The economy has put massive numbers of talented workers on the hunt for good jobs, but too often HR managers rely on database searches, keywords, and collecting tall stacks of resumés to find good candidates. The people who are best at hiring get up from behind their desk to actually find, meet, and bring home quality candidates.
How you Choose to Manage your Culture
Another way to recruit top talent? Create a flexible work space, according to Forbes in an article on the value of offices allowing employees to work remotely at least some of the time. Evidence suggests that the practice is good for productivity. That’s great, but it’s also invaluable when it comes to bringing valuable workers on board.
Aside from the obvious benefit of getting to work in your pajamas, flexibility is also a telling insight into a company’s values. It suggests that an organization is willing to innovate, evolve, and adapt to a changing marketplace. Truly valuable talent—especially younger talent—wants a company with a fresh point of view and its head clearly in the 21st century. Outdated working structures are a quick way to communicate that your company is stuck in the past.
How you Choose to Monitor your Employees
Once you get your all-star employees, to what extent should you keep an eye on their social media lives? And when does what your employees express on Twitter become cause for firing? Five experts weigh this issue in this week’s New York Times “Room for Debate.”

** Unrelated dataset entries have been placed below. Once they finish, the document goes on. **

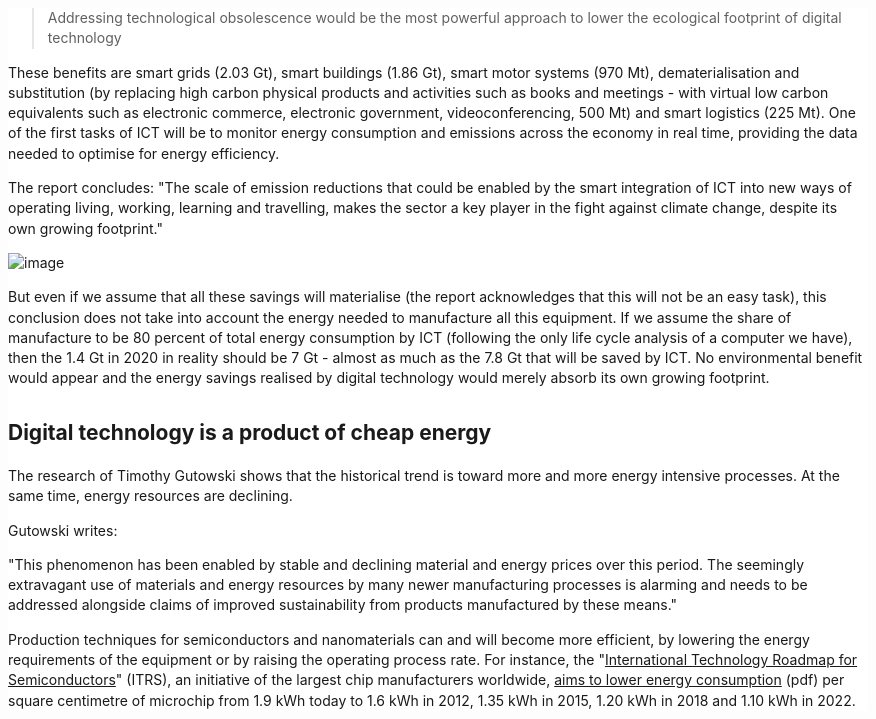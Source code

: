 > Addressing technological obsolescence would be the most powerful
approach to lower the ecological footprint of digital technology

These benefits are smart grids (2.03 Gt), smart buildings (1.86 Gt),
smart motor systems (970 Mt), dematerialisation and substitution (by
replacing high carbon physical products and activities such as books and
meetings - with virtual low carbon equivalents such as electronic
commerce, electronic government, videoconferencing, 500 Mt) and smart
logistics (225 Mt). One of the first tasks of ICT will be to monitor
energy consumption and emissions across the economy in real time,
providing the data needed to optimise for energy efficiency.

The report concludes: "The scale of emission reductions that could be
enabled by the smart integration of ICT into new ways of operating
living, working, learning and travelling, makes the sector a key player
in the fight against climate change, despite its own growing footprint."

![image](/images/circuit-board-cityscape.jpg)

But even if we assume that all these savings will materialise (the
report acknowledges that this will not be an easy task), this conclusion
does not take into account the energy needed to manufacture all this
equipment. If we assume the share of manufacture to be 80 percent of
total energy consumption by ICT (following the only life cycle analysis
of a computer we have), then the 1.4 Gt in 2020 in reality should be 7
Gt - almost as much as the 7.8 Gt that will be saved by ICT. No
environmental benefit would appear and the energy savings realised by
digital technology would merely absorb its own growing footprint.

## Digital technology is a product of cheap energy

The research of Timothy Gutowski shows that the historical trend is
toward more and more energy intensive processes. At the same time,
energy resources are declining.

Gutowski writes:

"This phenomenon has been enabled by stable and declining material and
energy prices over this period. The seemingly extravagant use of
materials and energy resources by many newer manufacturing processes is
alarming and needs to be addressed alongside claims of improved
sustainability from products manufactured by these means."

Production techniques for semiconductors and nanomaterials can and will
become more efficient, by lowering the energy requirements of the
equipment or by raising the operating process rate. For instance, the
"[International Technology Roadmap for
Semiconductors](http://www.itrs.net/Links/2007ITRS/Home2007.htm)"
(ITRS), an initiative of the largest chip manufacturers worldwide, [aims
to lower energy
consumption](http://www.itrs.net/Links/2007ITRS/2007_Chapters/2007_ESH.pdf)
(pdf) per square centimetre of microchip from 1.9 kWh today to 1.6 kWh
in 2012, 1.35 kWh in 2015, 1.20 kWh in 2018 and 1.10 kWh in 2022.
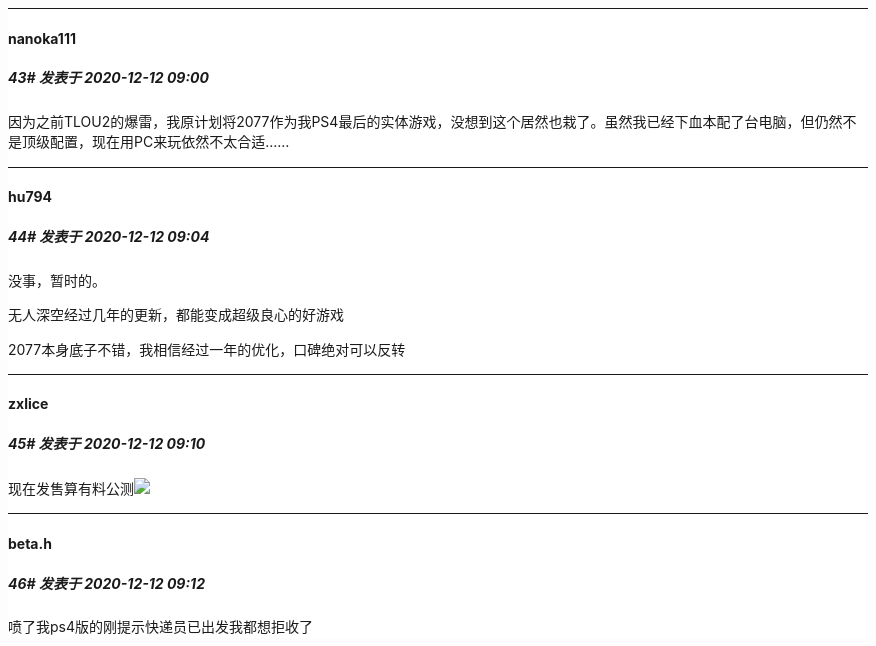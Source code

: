 





*****

####  nanoka111  
##### 43#       发表于 2020-12-12 09:00




因为之前TLOU2的爆雷，我原计划将2077作为我PS4最后的实体游戏，没想到这个居然也栽了。虽然我已经下血本配了台电脑，但仍然不是顶级配置，现在用PC来玩依然不太合适……







*****

####  hu794  
##### 44#       发表于 2020-12-12 09:04




没事，暂时的。

无人深空经过几年的更新，都能变成超级良心的好游戏

2077本身底子不错，我相信经过一年的优化，口碑绝对可以反转







*****

####  zxlice  
##### 45#       发表于 2020-12-12 09:10




现在发售算有料公测<img src="https://static.saraba1st.com/image/smiley/face2017/068.png" referrerpolicy="no-referrer">







*****

####  beta.h  
##### 46#       发表于 2020-12-12 09:12




喷了我ps4版的刚提示快递员已出发我都想拒收了


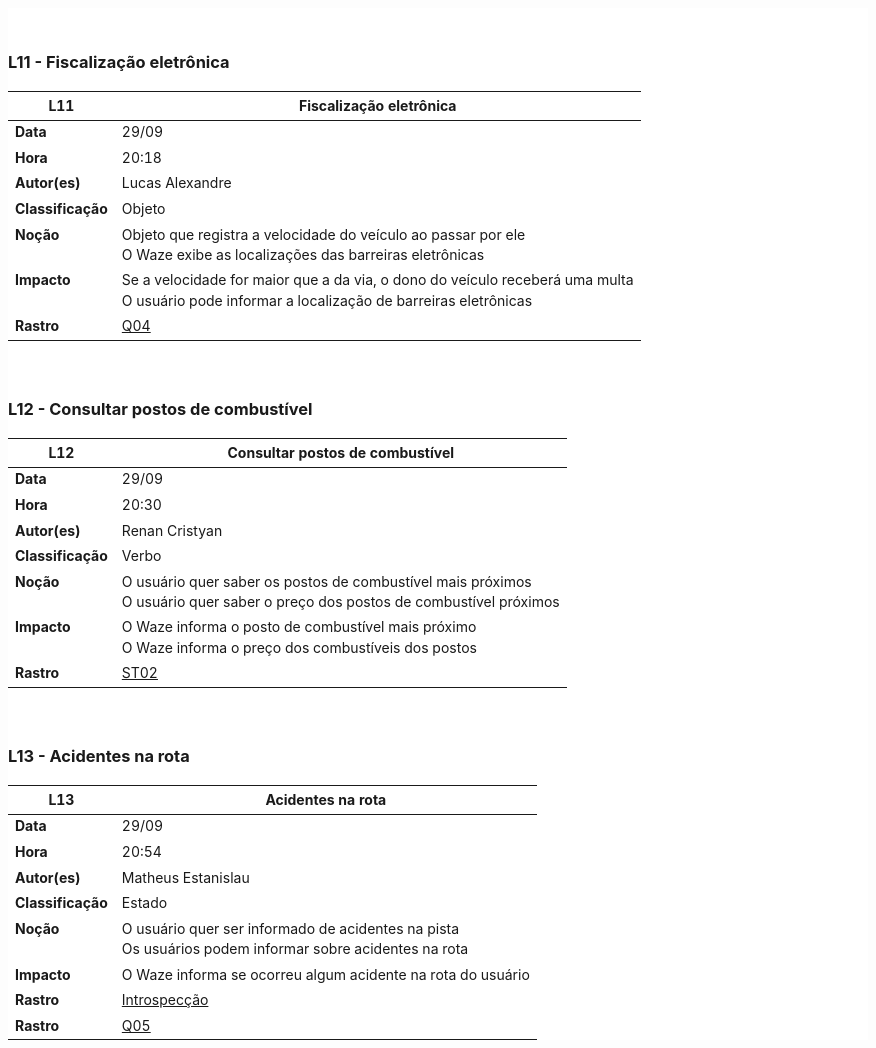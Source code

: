 <br>

### **L11 - Fiscalização eletrônica**

| L11 | Fiscalização eletrônica | 
|--|--|
|**Data**| 29/09 |
|**Hora**| 20:18 |
|**Autor(es)**| Lucas Alexandre |
|**Classificação**| Objeto |
|**Noção**| Objeto que registra a velocidade do veículo ao passar por ele <br> O Waze exibe as localizações das barreiras eletrônicas|
|**Impacto**| Se a velocidade for maior que a da via, o dono do veículo receberá uma multa <br> O usuário pode informar a localização de barreiras eletrônicas|
|**Rastro**| [Q04](../Questionario/#moscow)|

<br>

### **L12 - Consultar postos de combustível**

| L12 | Consultar postos de combustível |  
|--|--|
|**Data**| 29/09 |
|**Hora**| 20:30 |
|**Autor(es)**| Renan Cristyan |
|**Classificação**| Verbo |
|**Noção**| O usuário quer saber os postos de combustível mais próximos <br> O usuário quer saber o preço dos postos de combustível próximos|
|**Impacto**| O Waze informa o posto de combustível mais próximo <br> O Waze informa o preço dos combustíveis dos postos |
|**Rastro**| [ST02](../Storytelling/#moscow)|

<br>

### **L13 - Acidentes na rota**

| L13 | Acidentes na rota |  
|--|--|
|**Data**| 29/09 |
|**Hora**| 20:54 |
|**Autor(es)**| Matheus Estanislau |
|**Classificação**| Estado |
|**Noção**| O usuário quer ser informado de acidentes na pista <br> Os usuários podem informar sobre acidentes na rota|
|**Impacto**| O Waze informa se ocorreu algum acidente na rota do usuário <br>|
|**Rastro**| <a href="https://requisitos-de-software.github.io/2019.2-Waze/introspeccao/">Introspecção<a>|
|**Rastro**| [Q05](../Questionario/#moscow)|
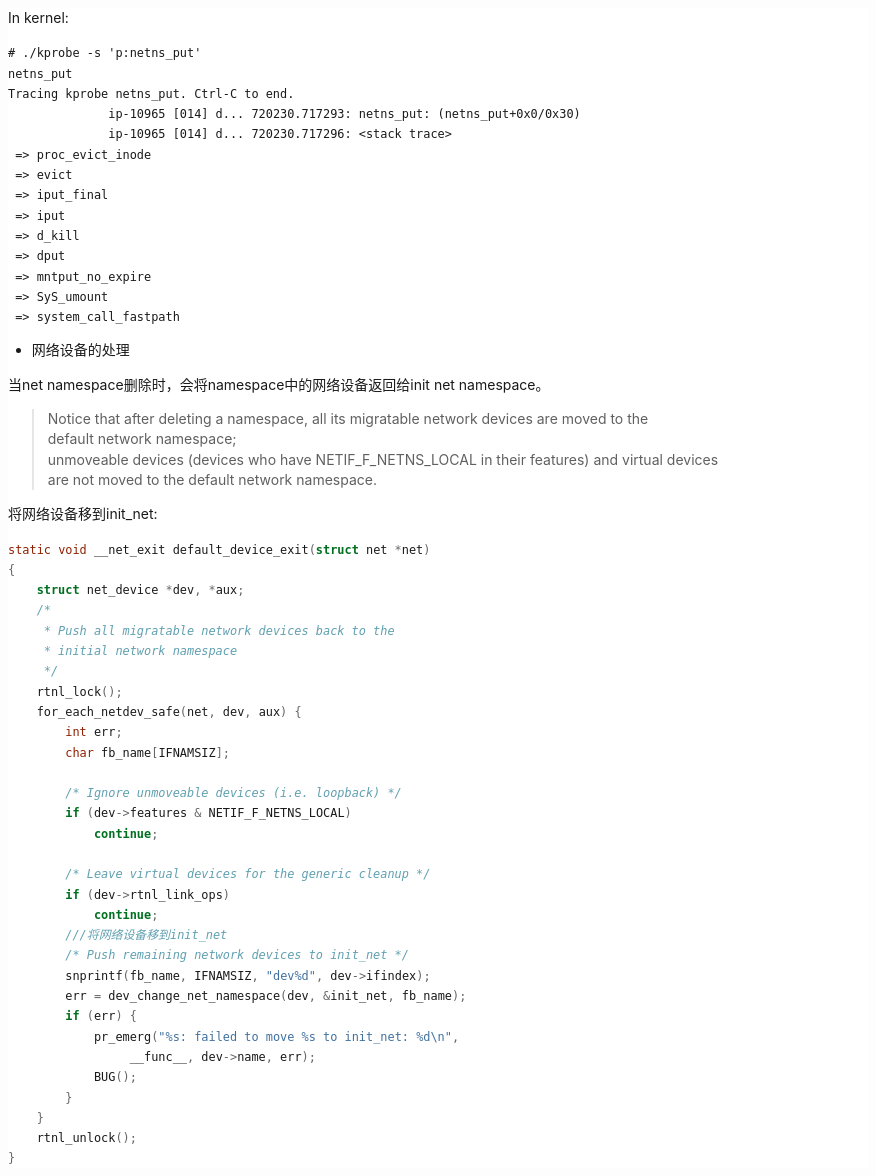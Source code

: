 In kernel:

```
# ./kprobe -s 'p:netns_put'
netns_put
Tracing kprobe netns_put. Ctrl-C to end.
              ip-10965 [014] d... 720230.717293: netns_put: (netns_put+0x0/0x30)
              ip-10965 [014] d... 720230.717296: <stack trace>
 => proc_evict_inode
 => evict
 => iput_final
 => iput
 => d_kill
 => dput
 => mntput_no_expire
 => SyS_umount
 => system_call_fastpath
```

* 网络设备的处理

当net namespace删除时，会将namespace中的网络设备返回给init net namespace。

> Notice that after deleting a namespace, all its migratable network devices are moved to the </br>
> default network namespace; </br>
> unmoveable devices (devices who have NETIF_F_NETNS_LOCAL in their features) and virtual devices </br>
> are not moved to the default network namespace.


将网络设备移到init_net:

```c
static void __net_exit default_device_exit(struct net *net)
{
    struct net_device *dev, *aux;
    /*
     * Push all migratable network devices back to the
     * initial network namespace
     */
    rtnl_lock();
    for_each_netdev_safe(net, dev, aux) {
        int err;
        char fb_name[IFNAMSIZ];

        /* Ignore unmoveable devices (i.e. loopback) */
        if (dev->features & NETIF_F_NETNS_LOCAL)
            continue;

        /* Leave virtual devices for the generic cleanup */
        if (dev->rtnl_link_ops)
            continue;
        ///将网络设备移到init_net
        /* Push remaining network devices to init_net */
        snprintf(fb_name, IFNAMSIZ, "dev%d", dev->ifindex);
        err = dev_change_net_namespace(dev, &init_net, fb_name);
        if (err) {
            pr_emerg("%s: failed to move %s to init_net: %d\n",
                 __func__, dev->name, err);
            BUG();
        }
    }
    rtnl_unlock();
}
```
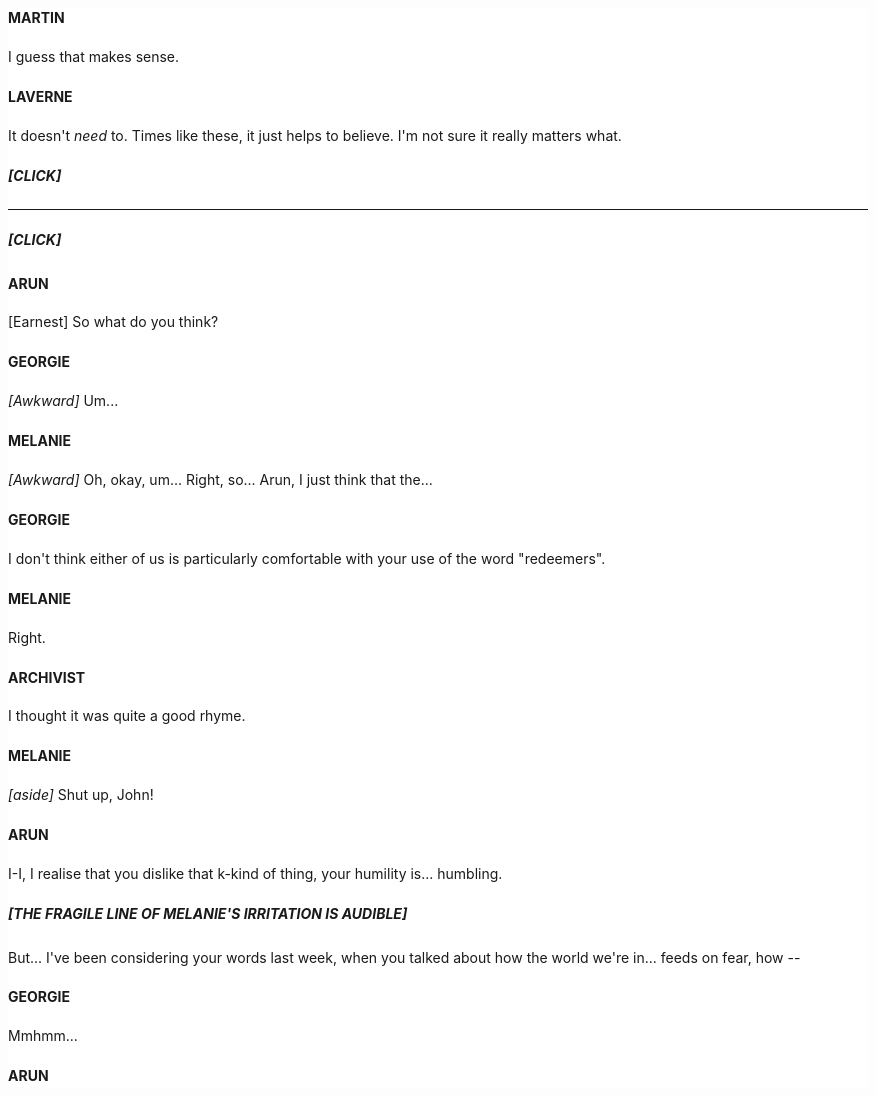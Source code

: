 #### MARTIN

I guess that makes sense.

#### LAVERNE

It doesn't *need* to. Times like these, it just helps to believe. I'm not sure it really matters what.

##### [CLICK]


------


##### [CLICK]

#### ARUN

[Earnest] So what do you think?

#### GEORGIE

_[Awkward]_ Um...

#### MELANIE

_[Awkward]_ Oh, okay, um... Right, so... Arun, I just think that the... 

#### GEORGIE

I don't think either of us is particularly comfortable with your use of the word "redeemers".

#### MELANIE

Right.

#### ARCHIVIST

I thought it was quite a good rhyme.

#### MELANIE

_[aside]_ Shut up, John!

#### ARUN

I-I, I realise that you dislike that k-kind of thing, your humility is... humbling.

##### [THE FRAGILE LINE OF MELANIE'S IRRITATION IS AUDIBLE]

But... I've been considering your words last week, when you talked about how the world we're in... feeds on fear, how --

#### GEORGIE

Mmhmm...

#### ARUN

As with many questions that have arisen in today’s digital age, we don’t yet have the answers. Respondents argued that hiring responsible people—and trusting them to their own personal lives—is key. Another point of view is that social networks are, well, social. They’re public, and anything said on them should be considered as such. But no matter what your company decides, it’s essential to get your policy in writing.